Note from dshort: In response to a request, I've updated this commentary with data through October 26th.
Here is a quick look the Nikkei 225 with an overview of the cyclical rallies and their duration during Japan's secular bear market, now well into its 22nd year. I've also included an overlay of nominal and real Nikkei performance and the pattern of inflation/deflation. And finally, we'll have a look at Japan's 10-year yield.
The table below documents the advances and declines and the elapsed time for the major cycles in the Nikkei.

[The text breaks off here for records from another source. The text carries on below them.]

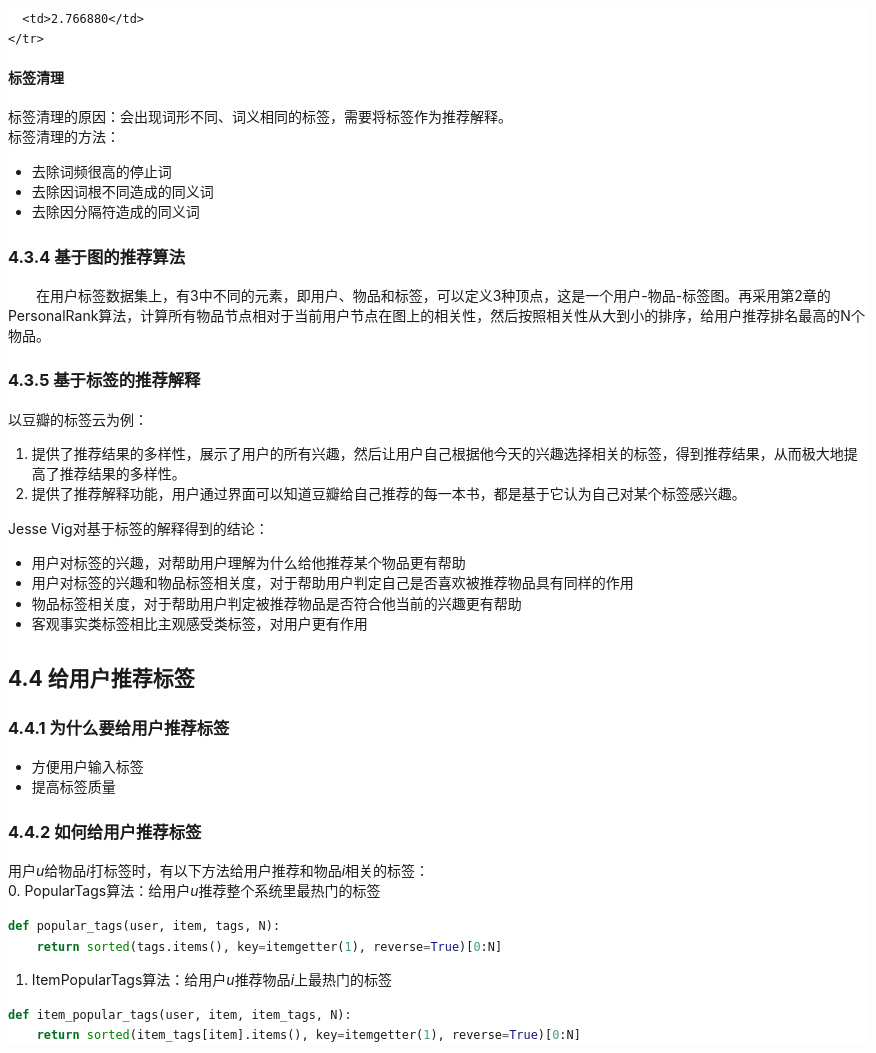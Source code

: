       <td>2.766880</td>
    </tr>
  </tbody>
</table>
</div>



#### 标签清理

标签清理的原因：会出现词形不同、词义相同的标签，需要将标签作为推荐解释。  
标签清理的方法：
- 去除词频很高的停止词
- 去除因词根不同造成的同义词
- 去除因分隔符造成的同义词

### 4.3.4 基于图的推荐算法

&emsp;&emsp;在用户标签数据集上，有3中不同的元素，即用户、物品和标签，可以定义3种顶点，这是一个用户-物品-标签图。再采用第2章的PersonalRank算法，计算所有物品节点相对于当前用户节点在图上的相关性，然后按照相关性从大到小的排序，给用户推荐排名最高的N个物品。

### 4.3.5 基于标签的推荐解释

以豆瓣的标签云为例：
1. 提供了推荐结果的多样性，展示了用户的所有兴趣，然后让用户自己根据他今天的兴趣选择相关的标签，得到推荐结果，从而极大地提高了推荐结果的多样性。
2. 提供了推荐解释功能，用户通过界面可以知道豆瓣给自己推荐的每一本书，都是基于它认为自己对某个标签感兴趣。

Jesse Vig对基于标签的解释得到的结论：
- 用户对标签的兴趣，对帮助用户理解为什么给他推荐某个物品更有帮助
- 用户对标签的兴趣和物品标签相关度，对于帮助用户判定自己是否喜欢被推荐物品具有同样的作用
- 物品标签相关度，对于帮助用户判定被推荐物品是否符合他当前的兴趣更有帮助
- 客观事实类标签相比主观感受类标签，对用户更有作用

## 4.4 给用户推荐标签

### 4.4.1 为什么要给用户推荐标签
- 方便用户输入标签
- 提高标签质量

### 4.4.2 如何给用户推荐标签

用户$u$给物品$i$打标签时，有以下方法给用户推荐和物品$i$相关的标签：  
0. PopularTags算法：给用户$u$推荐整个系统里最热门的标签


```python
def popular_tags(user, item, tags, N):
    return sorted(tags.items(), key=itemgetter(1), reverse=True)[0:N]
```

1. ItemPopularTags算法：给用户$u$推荐物品$i$上最热门的标签


```python
def item_popular_tags(user, item, item_tags, N):
    return sorted(item_tags[item].items(), key=itemgetter(1), reverse=True)[0:N]
```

The Nominal versus Real Nikkei 225
For most major indexes, we expect to see a significant difference between the nominal and real price over a multi-decade timeframe. But Japan's chronic bouts of deflation have kept the two metrics rather tight. Note that I've used a log vertical axis for the index price to better illustrate the relative price changes over time.
Japanese Bond Yields: How Low Can They Go?
Government bond yields in the safe-haven countries have been plunging of late. The lesson from Japan is that the trend toward lower yields can last a very long time. Here is an overlay of the nominal Nikkei (linear scale) and the 10-year bond along with Japan's official discount rate.
And here is a closer look at the 10-year yield over time.
Note: The "recessions" highlighted in the third chart above are based on the OECD Composite Leading Indicators Reference Turning Points and Component Series. I use the peak-to-trough version of data (peak month begins the gray, trough month is excluded), which is conveniently available in the FRED repository. As we can readily see, the OECD concept of turning points is much broader than the method used by the NBER to define recessions in the U.S.